Graças a meu Pai , que me levou durante toda minha infância à nosso sitio, tive a grande oportunidade de aprender logo cedo as lições da natureza e sempre me encantei com coisas simples como o cair da noite na mata escutando o canto dos Urus, o tilintar dos grilos, o coaxar dos sapos;Me maravilhava ao presenciar as estações do ano passando e produzindo as transformações na mata, nos bichos, no florescer da quaresmeira e no frutificar das jabuticabeiras; e me emocionava ao ver a lua nascer por detrás do morro com uma luz tão forte que parecia um sol iluminando a noite, ou ao olhar para o céu estrelado
numa noite escura e ver estrelas cadentes que
nos davam o direito de fazer um pedido! Tenho a certeza de que, entre meus pedidos de brinquedos, doces e sonhos que fiz, havia entre eles o sonho de preservar este lugar, pois lembro também que ficava de coração partido ao ouvir no meio da noite um tiro de espingarda ou o roncar de uma moto serra.
Minha história não é diferente da história de meu Pai, e nem de qualquer outro ser humano que tenha coração; não tive que passar por fugas de bombardeios, mas me vejo constantemente sofrendo com o descaso de nosso mundo com questões de vital importância para nossa própria sobrevivência ; não tive que lutar contra os vizinhos todos os dias para ir à escola, mas luto do fundo do minha alma contra o ceticismos e a inércia dos acomodados e revoltados de sofá; percebo que cada um, dentro de seu mundo e das suas particularidades, tem uma guerra própria diária em suas vidas.

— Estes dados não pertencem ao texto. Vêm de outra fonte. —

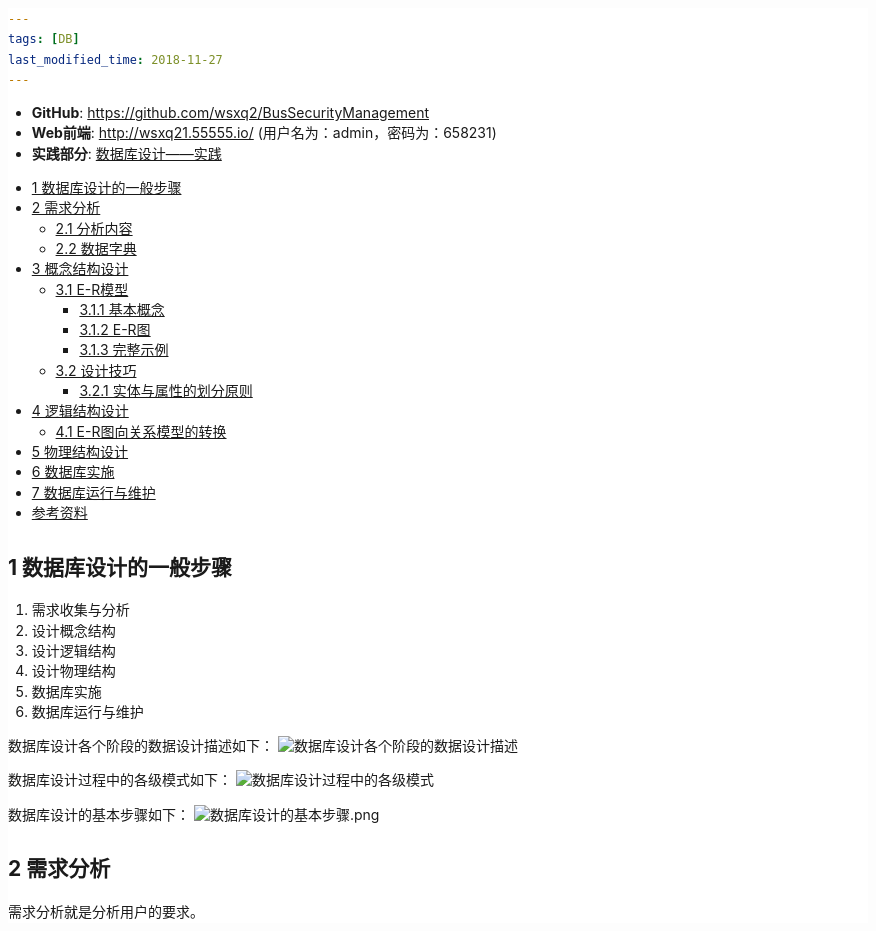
 ```yaml
---
tags: [DB]
last_modified_time: 2018-11-27
---
```


* **GitHub**: <https://github.com/wsxq2/BusSecurityManagement>
* **Web前端**: <http://wsxq21.55555.io/> (用户名为：admin，密码为：658231)
* **实践部分**: [数据库设计——实践](https://wsxq2.55555.io/blog/2018/10/13/数据库设计-实践)

<p id="markdown-toc"></p>


* [1 数据库设计的一般步骤](#1-数据库设计的一般步骤)
* [2 需求分析](#2-需求分析)
  * [2.1 分析内容](#21-分析内容)
  * [2.2 数据字典](#22-数据字典)
* [3 概念结构设计](#3-概念结构设计)
  * [3.1 E-R模型](#31-e-r模型)
    * [3.1.1 基本概念](#311-基本概念)
    * [3.1.2 E-R图](#312-e-r图)
    * [3.1.3 完整示例](#313-完整示例)
  * [3.2 设计技巧](#32-设计技巧)
    * [3.2.1 实体与属性的划分原则](#321-实体与属性的划分原则)
* [4 逻辑结构设计](#4-逻辑结构设计)
  * [4.1 E-R图向关系模型的转换](#41-e-r图向关系模型的转换)
* [5 物理结构设计](#5-物理结构设计)
* [6 数据库实施](#6-数据库实施)
* [7 数据库运行与维护](#7-数据库运行与维护)
* [参考资料](#参考资料)



## 1 数据库设计的一般步骤
1. 需求收集与分析
2. 设计概念结构
3. 设计逻辑结构
4. 设计物理结构
5. 数据库实施
6. 数据库运行与维护

数据库设计各个阶段的数据设计描述如下：
![数据库设计各个阶段的数据设计描述](http://wsxq12.55555.io/数据库设计——理论/数据库设计各个阶段的数据设计描述.jpg "数据库设计各个阶段的数据设计描述")

数据库设计过程中的各级模式如下：
![数据库设计过程中的各级模式](http://wsxq12.55555.io/数据库设计——理论/数据库设计过程中的各级模式.png "数据库设计过程中的各级模式")

数据库设计的基本步骤如下：
![数据库设计的基本步骤.png ](http://wsxq12.55555.io/数据库设计——理论/数据库设计的基本步骤.png "数据库设计的基本步骤.png ")

## 2 需求分析
需求分析就是分析用户的要求。


[E-R]: Entity-Relationship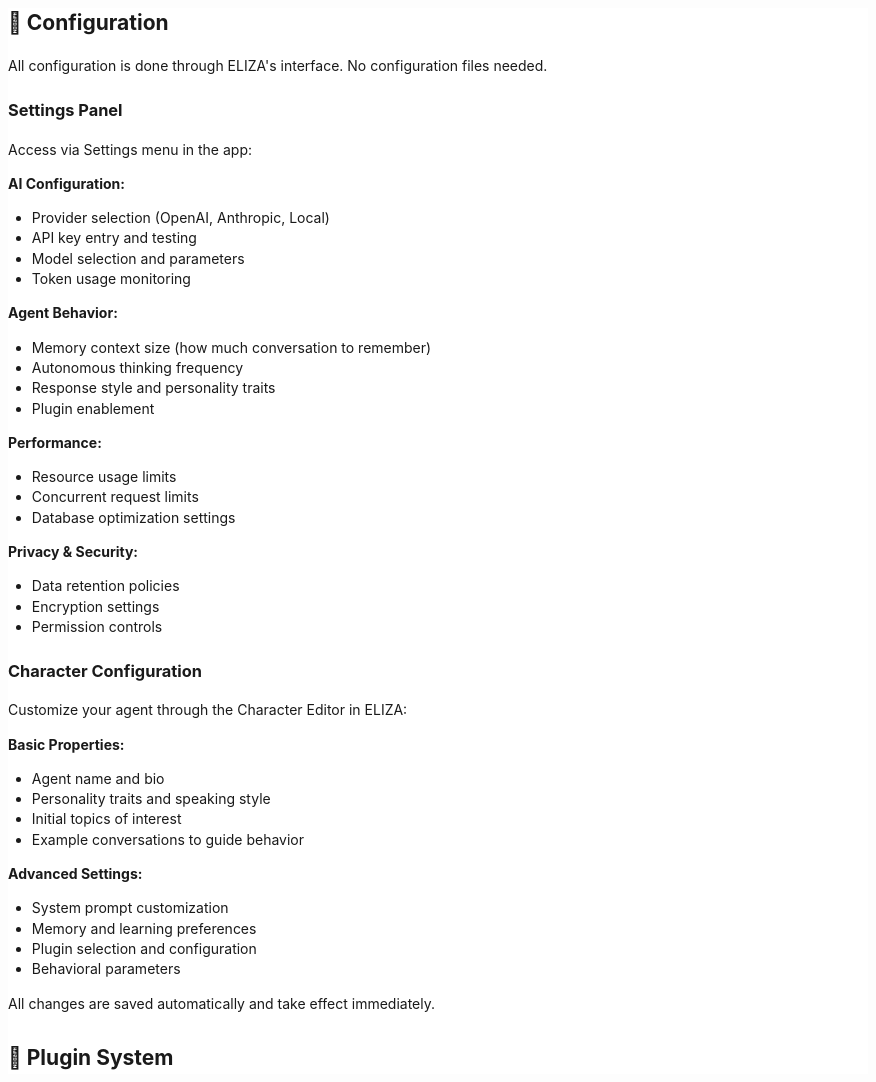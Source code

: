 ## 🔧 Configuration

All configuration is done through ELIZA's interface. No configuration files needed.

### Settings Panel

Access via Settings menu in the app:

**AI Configuration:**

- Provider selection (OpenAI, Anthropic, Local)
- API key entry and testing
- Model selection and parameters
- Token usage monitoring

**Agent Behavior:**

- Memory context size (how much conversation to remember)
- Autonomous thinking frequency
- Response style and personality traits
- Plugin enablement

**Performance:**

- Resource usage limits
- Concurrent request limits
- Database optimization settings

**Privacy & Security:**

- Data retention policies
- Encryption settings
- Permission controls

### Character Configuration

Customize your agent through the Character Editor in ELIZA:

**Basic Properties:**

- Agent name and bio
- Personality traits and speaking style
- Initial topics of interest
- Example conversations to guide behavior

**Advanced Settings:**

- System prompt customization
- Memory and learning preferences
- Plugin selection and configuration
- Behavioral parameters

All changes are saved automatically and take effect immediately.

## 🔌 Plugin System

Algumas das batalhas que travamos nos caem na cabeça como chuva e para elas temos a perseverança como arma, mas outras batalhas somos nós mesmo que escolhemos e temos a persistência como ferramenta ; escolhi esta, a de preservar este lugar que os relatei e ajudar a transmitir, através das fotos e textos que publico, seus conhecimento ocultos que aprendi e continuo aprendendo todo as vezes que piso nesta terra isolada e ao mesmo tempo tão próxima para quem a percebe.

"Não existe uma só explicação que represente por completo o que sinto  quando estou aqui, pois o passado o presente e o futuro se misturam entre sonhos e esperanças que mantenho para este lugar.
As  aventuras vividas, neste universo paralelo a minha  vida na cidade, estão entre as lembranças mais queridas e distantes que possuo; foram ricas  experiências de infância vividas em um cotidiano simples e puro, cada vez mais esquecido  pela modernidade.
 Longe da loucura das cidades e da falta de valores de nossa sociedade, ainda hoje este lugar se apresenta de forma harmônica e generosa para todos que aqui vêm! É com o acúmulo das lições aqui vidas que nasceu o amor, a admiração  e a sintonia que tenho com este lugar.
Enquanto eu puder, sempre virei até aqui viver uma nova surpresa e aprender uma nova lição. Este chão é a minha fonte de sabedoria, meu reduto de paz e meu caminho para uma vida verdadeiramente feliz.